Instantly share code, notes, and snippets.

@mwiencek
Created March 28, 2024 16:21
Show Gist options
  • Star 0 You must be signed in to star a gist
  • Fork 0 You must be signed in to fork a gist
  • Save mwiencek/1fead215ac810ee519b6e799fa967e38 to your computer and use it in GitHub Desktop.
Save mwiencek/1fead215ac810ee519b6e799fa967e38 to your computer and use it in GitHub Desktop.
artwork-indexer Deployment Plan

artwork-indexer Deployment Plan

Switching services

  • Create the artwork_indexer schema and install the new triggers. This will cause events to be inserted into the artwork_indexer.event_queue table that duplicate existing CAA-indexer events in RabbitMQ.

  • Drop the CAA-indexer functions/triggers. This will cause new events to cease being pushed into RabbitMQ.

  • Allow the caa-indexer container to process all remaining events in RabbitMQ.

  • Once all events are processed, we can make note of the last event that was processed (available in the docker logs) and delete any already-handled events prior to and including it from the artwork_indexer.event_queue table.

  • A new artwork-indexer container can be started to continue processing events from the artwork_indexer.event_queue table.

Cleanup

Once all CAA-indexer queues are empty (including those for retries), we can drop them from RabbitMQ and remove the caa-indexer container.

@yvanzo
Copy link

yvanzo commented Mar 28, 2024

Create the artwork_indexer schema

If that is just for the CAA, shouldn’t it be cover_art_indexer or caa_indexer instead?
Otherwise, I thought that we were going to use images in general circumstances?

Once all events are processed, we can make note of the last event that was processed (available in the docker logs) and delete any already-handled events prior to and including it from the artwork_indexer.event_queue table.
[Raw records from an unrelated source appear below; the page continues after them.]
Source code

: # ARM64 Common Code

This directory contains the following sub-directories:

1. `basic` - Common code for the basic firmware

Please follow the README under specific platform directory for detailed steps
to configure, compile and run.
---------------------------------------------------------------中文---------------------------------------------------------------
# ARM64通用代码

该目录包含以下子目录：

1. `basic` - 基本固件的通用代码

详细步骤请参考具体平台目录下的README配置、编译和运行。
How does that go practically? Are all the event numbers in logs? In ascending order? From where to delete [prior] events? By include do you mean an INSERT statement?

Also, is there any issue with processing twice an event? When event for retries are processed?

Cleanup
Once all CAA-indexer queues are empty (including those for retries), we can drop them from RabbitMQ and remove the caa-indexer container.

Maybe wait for a few days to see if the new indexer isn’t experiencing major production issues?

@mwiencek
Copy link
Author

mwiencek commented Mar 28, 2024

If that is just for the CAA, shouldn’t it be cover_art_indexer or caa_indexer instead?

It's actually for both the CAA and EAA. Events for both projects are stored in the same table: artwork_indexer.event_queue.

Otherwise, I thought that we were going to use images in general circumstances?

Well, the schema is just named after the project, artwork-indexer. It's all created by https://github.com/metabrainz/artwork-indexer/blob/master/sql/create_schema.sql

How does that go practically? Are all the event numbers in logs? In ascending order? From where to delete [prior] events? By include do you mean an INSERT statement?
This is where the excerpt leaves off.